Oncogene-induced senescence (OIS) is thought to restrain tumorigenesis by preventing progression of benign tumors to malignancy (Narita and Lowe, 2005). Notably, while NF1 patients are predisposed to developing gliomas, the majority are benign pilocytic astrocytomas that rarely, if ever, progress (Rodriguez et al., 2008). Moreover, the majority of tumors spontaneously stop growing and a subset regress. Therefore, we hypothesized that loss of NF1 in these astrocytic lesions might be restricting tumor development by triggering a senescence response. Two pilocytic astrocytomas from NF1 patients were obtained. p15INK4b, a reported marker of oncogene-induced senescence, and p16INK4a, which is also commonly detected in senescent tissue, were both highly expressed in these tumors (Figure 4E and data not shown) (Collado et al., 2005; Michaloglou et al., 2005). Tumors also express p53, suggesting that this pathway is activated in these lesions. SA-βgal activity could not be assessed in these archived samples; nevertheless, the expression of p15, p16 and p53 support the hypothesis that these tumors are restrained by oncogene-induced senescence. Interestingly, in previous studies Parada and colleagues had shown that inactivating mutations in Nf1 and p53 cooperate to promote the development of GBMs in mice, but only when p53- inactivation precedes, or is coincident with, Nf1-loss (Zhu et al., 2005). Our findings suggest a potential mechanistic explanation for these observations and provide insight into the constraints governing glioma evolution in NF1 patients.

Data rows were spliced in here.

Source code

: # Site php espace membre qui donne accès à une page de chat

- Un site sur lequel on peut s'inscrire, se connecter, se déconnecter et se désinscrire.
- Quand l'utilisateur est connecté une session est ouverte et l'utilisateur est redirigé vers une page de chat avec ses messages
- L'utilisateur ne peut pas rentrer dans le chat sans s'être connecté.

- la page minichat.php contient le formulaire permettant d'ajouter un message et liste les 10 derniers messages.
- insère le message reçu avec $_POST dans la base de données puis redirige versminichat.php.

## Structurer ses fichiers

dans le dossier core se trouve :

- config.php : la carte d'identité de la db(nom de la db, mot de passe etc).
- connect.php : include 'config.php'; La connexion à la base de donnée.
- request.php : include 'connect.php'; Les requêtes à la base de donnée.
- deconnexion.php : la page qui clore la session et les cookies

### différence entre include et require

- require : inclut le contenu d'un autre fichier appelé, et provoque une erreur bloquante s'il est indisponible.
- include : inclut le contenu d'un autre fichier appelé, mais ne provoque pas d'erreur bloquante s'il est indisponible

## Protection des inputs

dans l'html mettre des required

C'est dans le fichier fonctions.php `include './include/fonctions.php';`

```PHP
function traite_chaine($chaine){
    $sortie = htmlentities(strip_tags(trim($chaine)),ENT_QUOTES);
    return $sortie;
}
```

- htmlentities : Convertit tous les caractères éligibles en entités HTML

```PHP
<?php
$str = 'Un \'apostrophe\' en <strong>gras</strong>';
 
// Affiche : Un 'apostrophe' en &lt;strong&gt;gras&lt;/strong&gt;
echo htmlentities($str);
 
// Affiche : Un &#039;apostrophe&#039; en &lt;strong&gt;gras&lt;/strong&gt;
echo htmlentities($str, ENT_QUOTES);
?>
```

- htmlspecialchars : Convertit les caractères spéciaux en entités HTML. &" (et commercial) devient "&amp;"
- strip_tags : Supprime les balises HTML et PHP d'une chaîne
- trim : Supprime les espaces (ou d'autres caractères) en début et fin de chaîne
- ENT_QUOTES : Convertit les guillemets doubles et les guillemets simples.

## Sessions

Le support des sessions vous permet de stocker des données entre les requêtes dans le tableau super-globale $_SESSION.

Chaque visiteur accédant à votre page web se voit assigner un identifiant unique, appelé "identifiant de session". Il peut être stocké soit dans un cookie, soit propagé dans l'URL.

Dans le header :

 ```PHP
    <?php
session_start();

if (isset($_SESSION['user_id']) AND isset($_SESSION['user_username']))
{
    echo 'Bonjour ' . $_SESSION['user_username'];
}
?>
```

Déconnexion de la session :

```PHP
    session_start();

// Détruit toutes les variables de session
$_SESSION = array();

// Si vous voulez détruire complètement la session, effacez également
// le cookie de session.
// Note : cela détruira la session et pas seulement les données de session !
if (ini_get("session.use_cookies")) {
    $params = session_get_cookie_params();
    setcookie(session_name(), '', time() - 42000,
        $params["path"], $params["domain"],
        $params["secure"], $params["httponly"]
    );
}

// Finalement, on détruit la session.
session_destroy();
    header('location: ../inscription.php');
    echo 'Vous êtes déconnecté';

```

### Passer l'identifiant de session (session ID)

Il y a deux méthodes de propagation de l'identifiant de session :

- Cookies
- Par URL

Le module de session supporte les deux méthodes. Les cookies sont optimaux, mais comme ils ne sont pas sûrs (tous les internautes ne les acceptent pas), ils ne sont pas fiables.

The data shown in Figure 3 suggest that excessive PKC activity and subsequent proteasomal degradation is one mechanism by which neurofibromin can be inactivated in GBMs. However, we noted that 3/15 GBM-cell lines that we were studying did not express detectable levels of neurofibromin protein, even in the presence of PKC and proteasome inhibitors (data not shown). Notably, all three cell lines (U251, LN229 and LN319) harbored p53-inactivating mutations (Ikediobi et al., 2006; Tallen et al., 2008; Van Meir et al., 1994). Since p53 inactivation appeared to be permissive for total inactivation of NF1, we assessed the status of the NF1 gene in each cell line. All three cell lines harbored loss-of-function and/or recurrent mutations found in NF1 patients and no wild-type NF1 was present (Figure 5A).
In NF1 patients single point mutations, small insertions, and deletions are known to occur throughout the NF1 gene (Messiaen et al., 2000). As such, we reasoned that subtle NF1 mutations might be missed by standard genomic analysis. To examine changes in NF1 copy number we examined data from SNP analysis that was performed on archived tumor tissue from 141 spontaneous human tumors (Beroukhim et al., 2007). None of these tumors exhibited complete loss of the NF1 locus, consistent with other reported findings (Jensen et al., 1995). However, 23 (16%) exhibited single copy loss at the NF1 locus (Beroukhim et al., 2007). We then utilized these tissue samples in a directed sequencing effort. Based on our analysis of cell lines, human tumors from NF1 patients, and previous mouse modeling studies, we reasoned that null mutations in NF1 might only be tolerated in the absence of functional p53. Therefore we sequenced the NF1 gene in 14 of the 23 GBM tissue samples that also possessed p53 mutations (Beroukhim et al., 2007).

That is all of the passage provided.